What is the bionic eye?

The bionic eye is a retinal prosthesis designed to restore a sense of vision to people with profound vision loss due to degenerative retinal conditions. This technology makes use of a retinal implant surgically placed in the back of the eye, as well as an external digital camera and processor.

What is medical bionics?

The word ‘bionic’ is derived from a combination of the words ‘biology’ and ‘electronic.’ Medical bionics is the field of science at the interface of engineering, biology and medicine, which seeks to replace lost physiological functions through technical and electronic means.
There are three categories of medical bionic devices: those that send signals from the brain to another part of the body (e.g. bionic hand); those that send signals from the body to the brain (e.g. bionic ear); and those whose action is restricted to one part of the body without becoming part of the nervous system (e.g. cardiac pacemaker).
The most prominent Australian example of medical bionics is the highly successful cochlear implant, or ‘bionic ear’, developed at the University of Melbourne and the Bionics Institute, and commercialised by Cochlear Ltd.

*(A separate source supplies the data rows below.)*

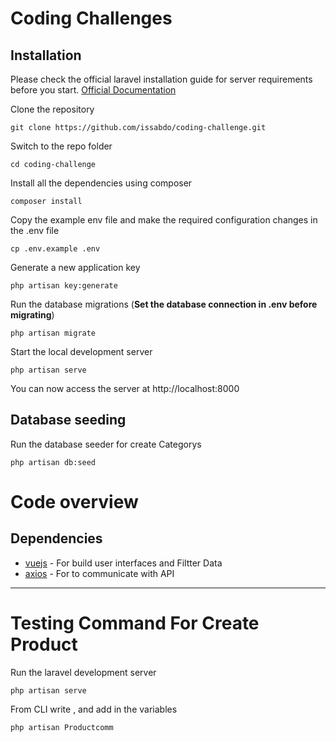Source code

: # Coding Challenges

## Installation

Please check the official laravel installation guide for server requirements before you start. [Official Documentation](https://laravel.com/docs/5.4/installation#installation)


Clone the repository

    git clone https://github.com/issabdo/coding-challenge.git

Switch to the repo folder

    cd coding-challenge

Install all the dependencies using composer

    composer install

Copy the example env file and make the required configuration changes in the .env file

    cp .env.example .env

Generate a new application key

    php artisan key:generate

Run the database migrations (**Set the database connection in .env before migrating**)

    php artisan migrate

Start the local development server

    php artisan serve

You can now access the server at http://localhost:8000

## Database seeding

Run the database seeder for create Categorys

    php artisan db:seed

# Code overview

## Dependencies

- [vuejs](https://github.com/vuejs) - For build user interfaces and Filtter Data
- [axios](https://github.com/axios/axios) - For to communicate with API

----------

# Testing Command For Create Product

Run the laravel development server

    php artisan serve

From CLI write , and add in the variables

    php artisan Productcomm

What will bionic vision be like?

The bionic eye works by stimulating the perception of light in a patient. A phosphene is a perceived spot of light in the visual field. What our technology aims to do is stimulate many of these phosphenes across the visual field in a way that enables the patient to put together a picture of what they are looking at. The more electrodes an implant contains, the more phosphenes are capable of being generated, and the more detail a patient may be able to see.
Patients will need training to adapt to the visual information provided by the implant. Further, each and every patient’s experience with a bionic eye will be different. With time, training and patience, people will be able to use this visual information provided by the implant to be more independent and mobile.
We have created a Bionic Eye app to simulate the sort of vision a person using a bionic eye might experience.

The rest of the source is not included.